EXERCISE REQUIREMENTS:
Pull each line containing "previous" out of the data and copy it.

DATA EXTRACT:
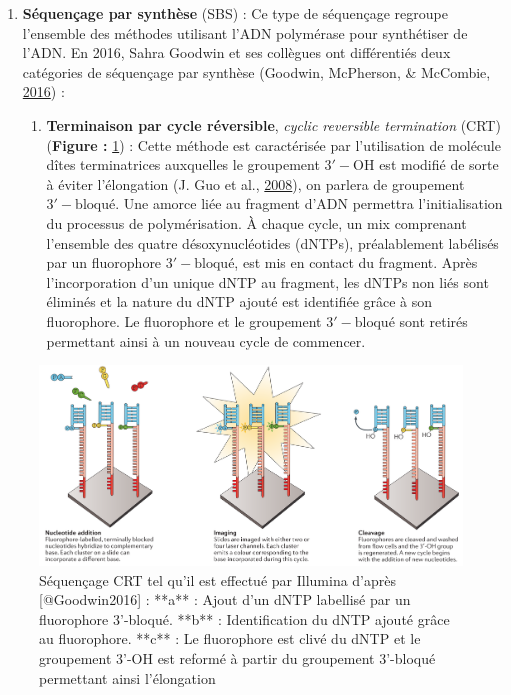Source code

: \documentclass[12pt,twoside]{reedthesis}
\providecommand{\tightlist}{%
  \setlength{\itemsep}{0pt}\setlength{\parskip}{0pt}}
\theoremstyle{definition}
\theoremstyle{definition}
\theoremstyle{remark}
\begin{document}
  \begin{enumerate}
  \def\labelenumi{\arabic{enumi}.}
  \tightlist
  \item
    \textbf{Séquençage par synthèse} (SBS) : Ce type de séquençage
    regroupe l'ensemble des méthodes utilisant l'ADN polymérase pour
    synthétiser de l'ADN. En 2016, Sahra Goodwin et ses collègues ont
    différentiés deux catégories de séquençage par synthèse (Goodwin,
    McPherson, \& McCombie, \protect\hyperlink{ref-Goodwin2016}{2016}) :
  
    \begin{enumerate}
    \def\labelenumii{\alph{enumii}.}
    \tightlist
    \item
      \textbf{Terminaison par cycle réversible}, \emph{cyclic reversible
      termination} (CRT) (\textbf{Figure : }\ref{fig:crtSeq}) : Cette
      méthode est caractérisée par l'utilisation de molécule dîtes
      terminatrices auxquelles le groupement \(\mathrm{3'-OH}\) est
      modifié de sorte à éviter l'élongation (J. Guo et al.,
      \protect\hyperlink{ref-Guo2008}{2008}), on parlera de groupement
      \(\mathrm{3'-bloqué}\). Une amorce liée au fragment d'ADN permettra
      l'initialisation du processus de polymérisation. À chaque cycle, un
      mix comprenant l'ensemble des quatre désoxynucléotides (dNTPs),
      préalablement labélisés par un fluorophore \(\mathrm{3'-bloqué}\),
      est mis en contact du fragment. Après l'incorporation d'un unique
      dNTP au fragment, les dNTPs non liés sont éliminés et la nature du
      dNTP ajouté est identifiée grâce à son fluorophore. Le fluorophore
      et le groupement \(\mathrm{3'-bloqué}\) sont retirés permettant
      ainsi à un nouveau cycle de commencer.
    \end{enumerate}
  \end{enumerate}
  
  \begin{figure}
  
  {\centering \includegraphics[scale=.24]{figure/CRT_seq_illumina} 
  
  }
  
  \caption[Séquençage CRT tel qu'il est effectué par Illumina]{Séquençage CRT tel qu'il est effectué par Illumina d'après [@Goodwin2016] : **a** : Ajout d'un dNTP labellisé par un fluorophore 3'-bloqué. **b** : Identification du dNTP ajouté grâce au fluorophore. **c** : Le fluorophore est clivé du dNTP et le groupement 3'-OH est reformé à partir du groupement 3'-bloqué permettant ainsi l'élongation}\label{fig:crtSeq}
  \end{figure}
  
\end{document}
--
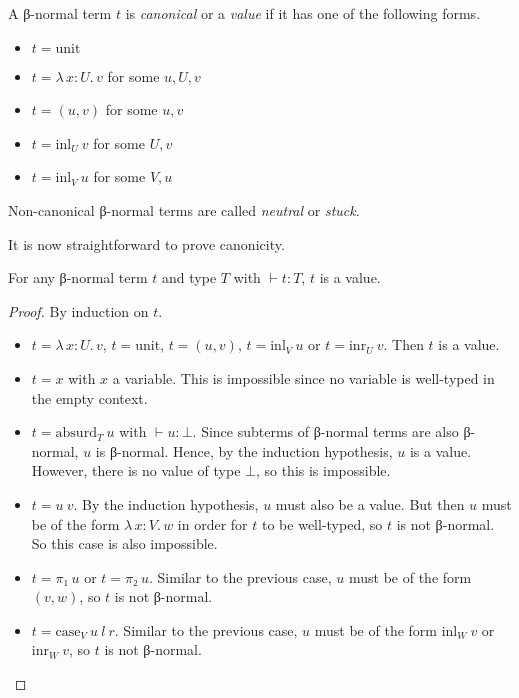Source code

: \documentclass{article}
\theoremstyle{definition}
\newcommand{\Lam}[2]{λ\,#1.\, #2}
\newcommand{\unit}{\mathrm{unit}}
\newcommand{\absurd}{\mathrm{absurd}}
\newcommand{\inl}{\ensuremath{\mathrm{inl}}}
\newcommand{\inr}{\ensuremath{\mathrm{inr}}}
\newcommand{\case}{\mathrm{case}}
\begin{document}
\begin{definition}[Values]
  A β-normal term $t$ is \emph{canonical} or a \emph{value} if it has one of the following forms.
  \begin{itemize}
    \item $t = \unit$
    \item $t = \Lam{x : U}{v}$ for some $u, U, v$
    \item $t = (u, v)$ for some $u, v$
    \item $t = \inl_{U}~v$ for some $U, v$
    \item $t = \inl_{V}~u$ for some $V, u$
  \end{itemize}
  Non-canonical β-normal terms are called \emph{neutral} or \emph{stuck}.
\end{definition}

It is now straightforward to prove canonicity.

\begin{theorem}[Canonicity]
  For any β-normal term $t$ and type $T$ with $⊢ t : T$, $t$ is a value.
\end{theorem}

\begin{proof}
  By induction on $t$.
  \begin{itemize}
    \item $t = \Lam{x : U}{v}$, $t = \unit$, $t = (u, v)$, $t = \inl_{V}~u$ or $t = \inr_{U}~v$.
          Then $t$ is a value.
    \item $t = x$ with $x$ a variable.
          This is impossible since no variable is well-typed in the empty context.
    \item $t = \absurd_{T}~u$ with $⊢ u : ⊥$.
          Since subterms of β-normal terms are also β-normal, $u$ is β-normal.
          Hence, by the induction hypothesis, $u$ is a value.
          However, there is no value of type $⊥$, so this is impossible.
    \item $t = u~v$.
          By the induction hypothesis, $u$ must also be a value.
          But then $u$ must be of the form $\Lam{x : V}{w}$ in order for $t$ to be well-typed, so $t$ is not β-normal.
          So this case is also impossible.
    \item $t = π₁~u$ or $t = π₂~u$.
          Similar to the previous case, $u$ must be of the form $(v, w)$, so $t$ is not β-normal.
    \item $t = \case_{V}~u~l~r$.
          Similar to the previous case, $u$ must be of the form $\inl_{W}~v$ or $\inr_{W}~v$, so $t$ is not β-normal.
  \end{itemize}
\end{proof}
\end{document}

SOLUTION FOR THIS EXERCISE:
          Similar to the previous case, $u$ must be of the form $(v, w)$, so $t$ is not β-normal.
          Similar to the previous case, $u$ must be of the form $\inl_{W}~v$ or $\inr_{W}~v$, so $t$ is not β-normal.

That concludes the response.